В отличие от множества талантливых творцов, бесконечно ищущих колею своего главного призвания, Маринин путь был предопределен изначально. Призвана в цех Поэтов еще до рождения, явилась на свет уже со сложившимся механизмом особости.

На четырехлетнего ребенка обрушилась лавина слов, требующая складывания в созвучия рифмы. Неотвязные мячик-спрячик, галка-моталка, стол ушел, слон-стон. Чуть позже бездна чужих слов — уже сочиненных, магически сопряженных, наполовину непонятных, наполняющихся от этой непонятности особым смыслом, гипнотизировала девочку. Проваливалась в книгу, как в омут, да не в детскую, а в запретную, взрослую. Из хранящегося в комнате старшей сестры Леры собрания сочинений Пушкина вырастает «мой Пушкин» — наполовину угаданный, придуманный. Обожаемый, тайный — ее. А чей же? Раз за разом Марина переписывает околдовавшие ее строки «Прощай же море». Красиво, без помарок, в свою тетрадку. Как бы навсегда присваивая их. С шести лет она начала писать стихи сама и прятала от взрослых. Они считали эти словосложения обычной ребячьей забавой, а маранье бумаги — напрасной тратой времени, которое, как и бумагу, лучше бы использовать с толком. Например, на уроки музыки — мать серьезно вознамерилась сделать Марину пианисткой. Звуки, извлекаемые пятилетней крохой из рояля, были куда убедительней «испачканных» листов. В воспитательных целях направленность занятий Марины формировалась волевым усилием: играть — «да», писать — «нет». «Все мое детство, все дошкольные годы, вся жизнь до семилетнего возраста, все младенчество — было одним большим криком о листке белой бумаги. Подавленным криком», — вспоминает Цветаева через тридцать лет. Наверно, бумага у девочек все же была, но боль непонятости, отсутствия поощрения главного дара осталась.

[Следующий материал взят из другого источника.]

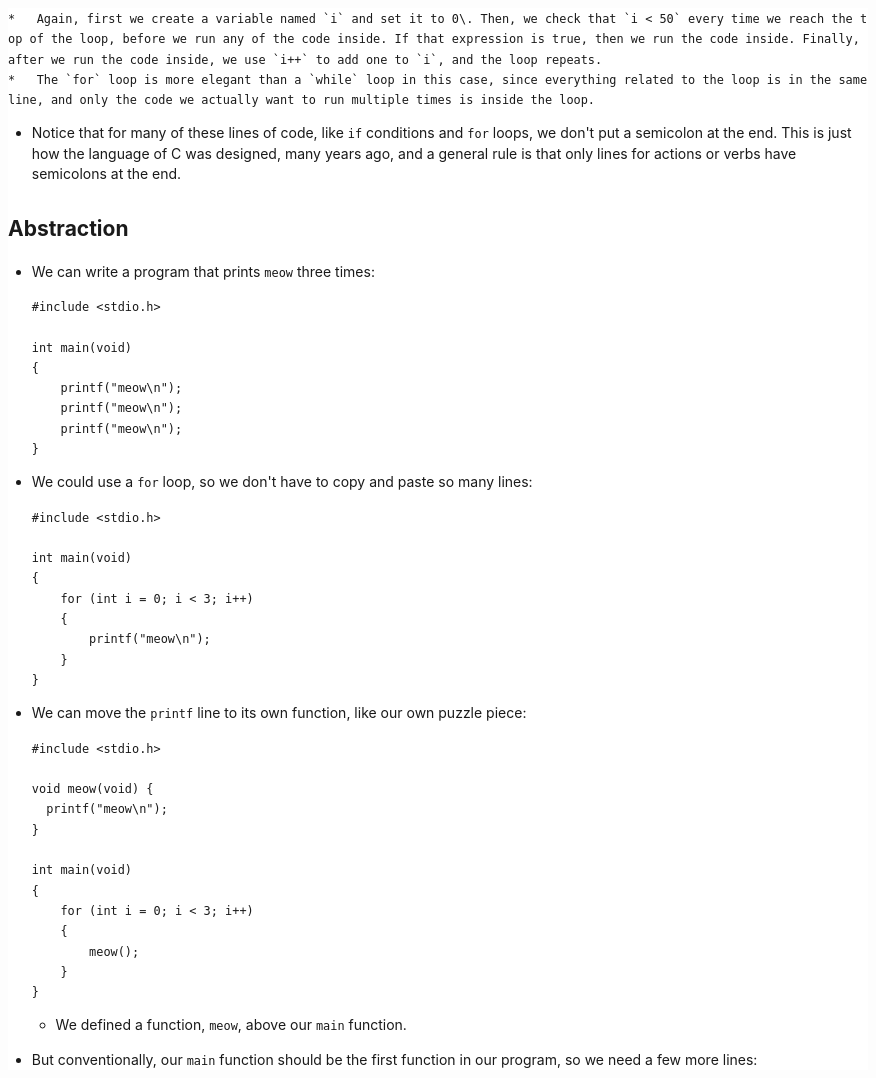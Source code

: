     *   Again, first we create a variable named `i` and set it to 0\. Then, we check that `i < 50` every time we reach the top of the loop, before we run any of the code inside. If that expression is true, then we run the code inside. Finally, after we run the code inside, we use `i++` to add one to `i`, and the loop repeats.
    *   The `for` loop is more elegant than a `while` loop in this case, since everything related to the loop is in the same line, and only the code we actually want to run multiple times is inside the loop.
*   Notice that for many of these lines of code, like `if` conditions and `for` loops, we don't put a semicolon at the end. This is just how the language of C was designed, many years ago, and a general rule is that only lines for actions or verbs have semicolons at the end.



## Abstraction

*   We can write a program that prints `meow` three times:

        #include <stdio.h>

        int main(void)
        {
            printf("meow\n");
            printf("meow\n");
            printf("meow\n");
        }

*   We could use a `for` loop, so we don't have to copy and paste so many lines:

        #include <stdio.h>

        int main(void)
        {
            for (int i = 0; i < 3; i++)
            {
                printf("meow\n");
            }
        }

*   We can move the `printf` line to its own function, like our own puzzle piece:

        #include <stdio.h>

        void meow(void) {
          printf("meow\n");
        }

        int main(void)
        {
            for (int i = 0; i < 3; i++)
            {
                meow();
            }
        }

    *   We defined a function, `meow`, above our `main` function.
*   But conventionally, our `main` function should be the first function in our program, so we need a few more lines:
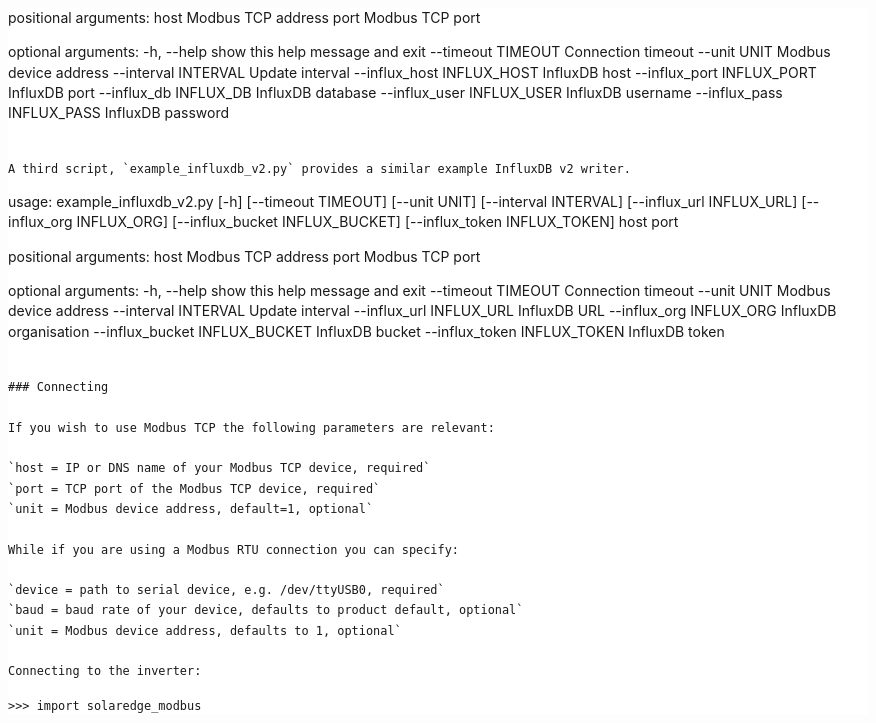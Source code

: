 positional arguments:
  host                  Modbus TCP address
  port                  Modbus TCP port

optional arguments:
  -h, --help            show this help message and exit
  --timeout TIMEOUT     Connection timeout
  --unit UNIT           Modbus device address
  --interval INTERVAL   Update interval
  --influx_host INFLUX_HOST
                        InfluxDB host
  --influx_port INFLUX_PORT
                        InfluxDB port
  --influx_db INFLUX_DB
                        InfluxDB database
  --influx_user INFLUX_USER
                        InfluxDB username
  --influx_pass INFLUX_PASS
                        InfluxDB password
```

A third script, `example_influxdb_v2.py` provides a similar example InfluxDB v2 writer.

```
usage: example_influxdb_v2.py [-h] [--timeout TIMEOUT] [--unit UNIT] [--interval INTERVAL] [--influx_url INFLUX_URL]
                              [--influx_org INFLUX_ORG] [--influx_bucket INFLUX_BUCKET] [--influx_token INFLUX_TOKEN]
                              host port

positional arguments:
  host                  Modbus TCP address
  port                  Modbus TCP port

optional arguments:
  -h, --help            show this help message and exit
  --timeout TIMEOUT     Connection timeout
  --unit UNIT           Modbus device address
  --interval INTERVAL   Update interval
  --influx_url INFLUX_URL
                        InfluxDB URL
  --influx_org INFLUX_ORG
                        InfluxDB organisation
  --influx_bucket INFLUX_BUCKET
                        InfluxDB bucket
  --influx_token INFLUX_TOKEN
                        InfluxDB token
```

### Connecting

If you wish to use Modbus TCP the following parameters are relevant:

`host = IP or DNS name of your Modbus TCP device, required`  
`port = TCP port of the Modbus TCP device, required`  
`unit = Modbus device address, default=1, optional`

While if you are using a Modbus RTU connection you can specify:

`device = path to serial device, e.g. /dev/ttyUSB0, required`  
`baud = baud rate of your device, defaults to product default, optional`  
`unit = Modbus device address, defaults to 1, optional`

Connecting to the inverter:

```
    >>> import solaredge_modbus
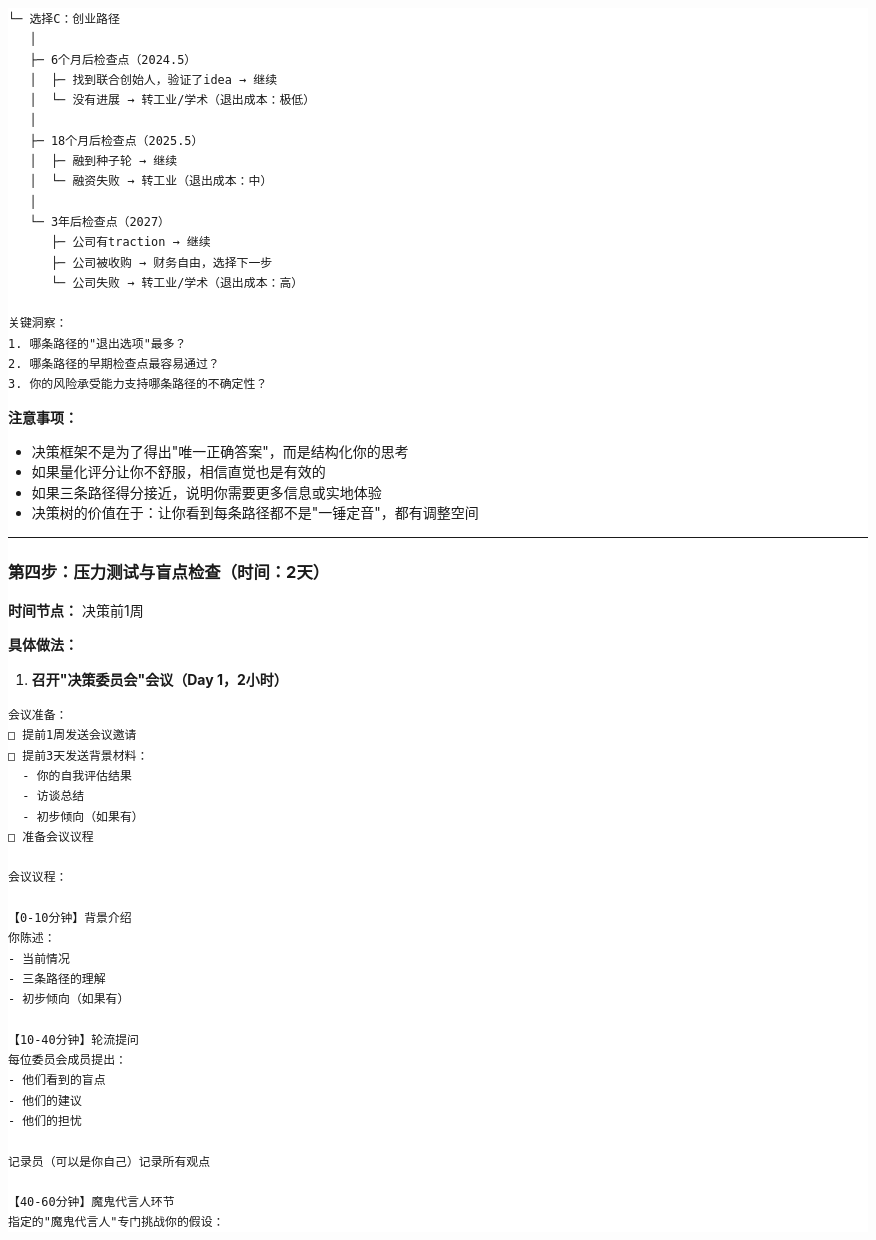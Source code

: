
 ```
└─ 选择C：创业路径
   │
   ├─ 6个月后检查点（2024.5）
   │  ├─ 找到联合创始人，验证了idea → 继续
   │  └─ 没有进展 → 转工业/学术（退出成本：极低）
   │
   ├─ 18个月后检查点（2025.5）
   │  ├─ 融到种子轮 → 继续
   │  └─ 融资失败 → 转工业（退出成本：中）
   │
   └─ 3年后检查点（2027）
      ├─ 公司有traction → 继续
      ├─ 公司被收购 → 财务自由，选择下一步
      └─ 公司失败 → 转工业/学术（退出成本：高）

关键洞察：
1. 哪条路径的"退出选项"最多？
2. 哪条路径的早期检查点最容易通过？
3. 你的风险承受能力支持哪条路径的不确定性？
```

**注意事项：**
- 决策框架不是为了得出"唯一正确答案"，而是结构化你的思考
- 如果量化评分让你不舒服，相信直觉也是有效的
- 如果三条路径得分接近，说明你需要更多信息或实地体验
- 决策树的价值在于：让你看到每条路径都不是"一锤定音"，都有调整空间

---

### 第四步：压力测试与盲点检查（时间：2天）

**时间节点：** 决策前1周

**具体做法：**

1. **召开"决策委员会"会议（Day 1，2小时）**

```
会议准备：
□ 提前1周发送会议邀请
□ 提前3天发送背景材料：
  - 你的自我评估结果
  - 访谈总结
  - 初步倾向（如果有）
□ 准备会议议程

会议议程：

【0-10分钟】背景介绍
你陈述：
- 当前情况
- 三条路径的理解
- 初步倾向（如果有）

【10-40分钟】轮流提问
每位委员会成员提出：
- 他们看到的盲点
- 他们的建议
- 他们的担忧

记录员（可以是你自己）记录所有观点

【40-60分钟】魔鬼代言人环节
指定的"魔鬼代言人"专门挑战你的假设：

```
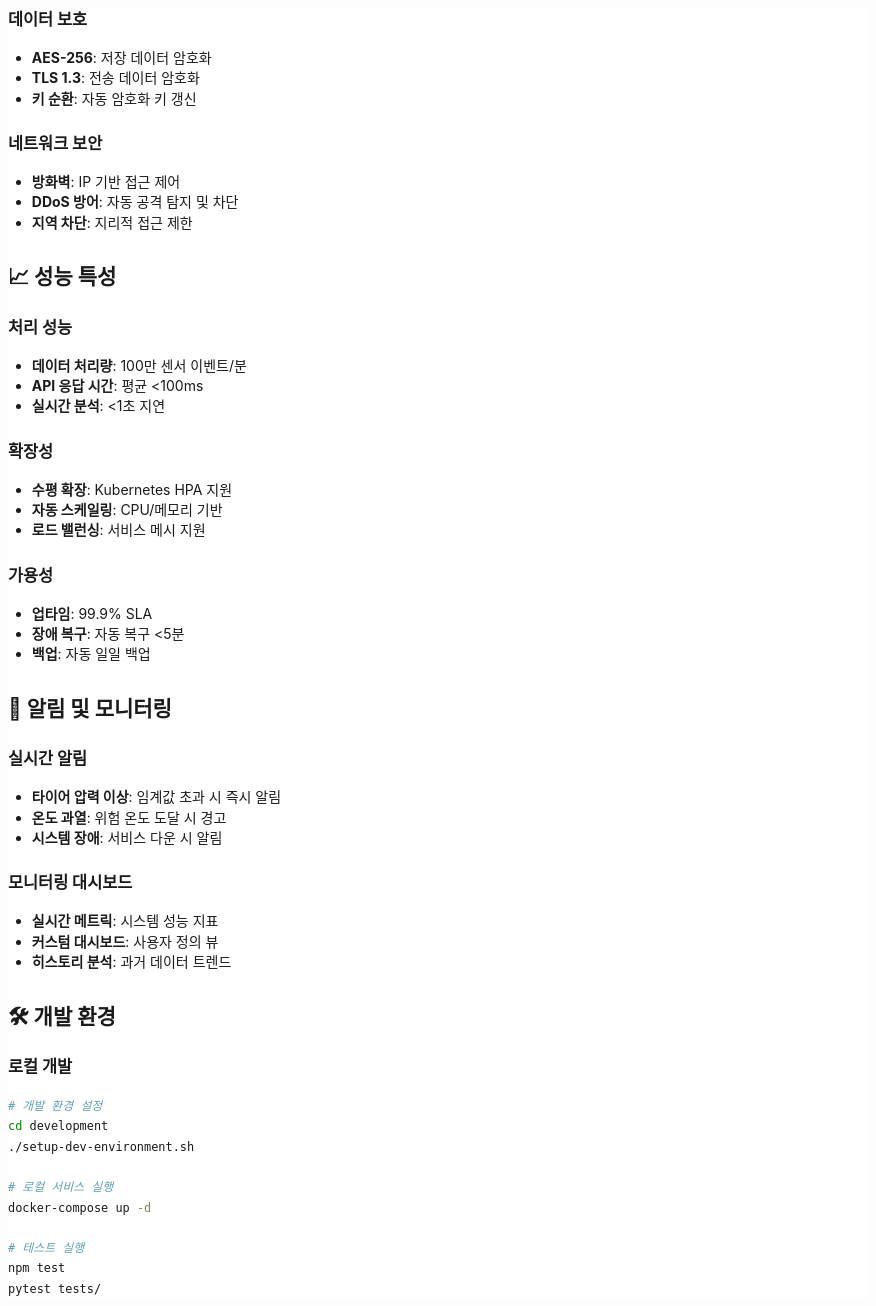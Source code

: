 ### 데이터 보호
- **AES-256**: 저장 데이터 암호화
- **TLS 1.3**: 전송 데이터 암호화
- **키 순환**: 자동 암호화 키 갱신

### 네트워크 보안
- **방화벽**: IP 기반 접근 제어
- **DDoS 방어**: 자동 공격 탐지 및 차단
- **지역 차단**: 지리적 접근 제한

## 📈 성능 특성

### 처리 성능
- **데이터 처리량**: 100만 센서 이벤트/분
- **API 응답 시간**: 평균 <100ms
- **실시간 분석**: <1초 지연

### 확장성
- **수평 확장**: Kubernetes HPA 지원
- **자동 스케일링**: CPU/메모리 기반
- **로드 밸런싱**: 서비스 메시 지원

### 가용성
- **업타임**: 99.9% SLA
- **장애 복구**: 자동 복구 <5분
- **백업**: 자동 일일 백업

## 🚨 알림 및 모니터링

### 실시간 알림
- **타이어 압력 이상**: 임계값 초과 시 즉시 알림
- **온도 과열**: 위험 온도 도달 시 경고
- **시스템 장애**: 서비스 다운 시 알림

### 모니터링 대시보드
- **실시간 메트릭**: 시스템 성능 지표
- **커스텀 대시보드**: 사용자 정의 뷰
- **히스토리 분석**: 과거 데이터 트렌드

## 🛠️ 개발 환경

### 로컬 개발
```bash
# 개발 환경 설정
cd development
./setup-dev-environment.sh

# 로컬 서비스 실행
docker-compose up -d

# 테스트 실행
npm test
pytest tests/
```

Марина обожала свой детский рай — дом в Трехпрудном. Вместе со своим одиночеством, запретами, тайнами, обидами, победами. Здесь она родилась, здесь, едва осознав себя, почувствовала в себе Поэта. Здесь произошла встреча, определившая Поэту его принадлежность к иному миру — миру высших сил, к вечному противостоянию добра и зла.

«С Чертом у меня была своя прямая от рожденная связь, прямой провод. Одним из первых тайных ужасов и ужасных тайн моего детства (младенчества) было: Бог — Черт! Бог — с безмолвным молниеносным неизменным добавлением — Черт… Это была я, во мне, чей-то дар мне — в колыбель. (…) Между Богом и Чертом не было ни малейшей щели — чтобы ввести волю, ни малейшего состояния, чтобы успеть ввести как палец сознание и этим преодолеть эту ужасную сращенность…(…)…О, Божие наказание и терзание, тьма Египетская!» «Он сидел на Валериной кровати — голый, в серой коже, как дог, с бело-голубыми, как у дога, или у остзейского барона, глазами, вытянув руки вдоль колен, как рязанская баба на фотографии или фараон в Лувре, в той же позе неизбывного терпения и равнодушия. (…) Главными же приметами были не лапы, не хвост, не атрибуты, главное было — глаза: бесцветные, безразличные и беспощадные… Я его до всего узнавала по глазам, и эти глаза узнавала бы — без всего. Действия не было. Он сидел, я — стояла. И я его — любила».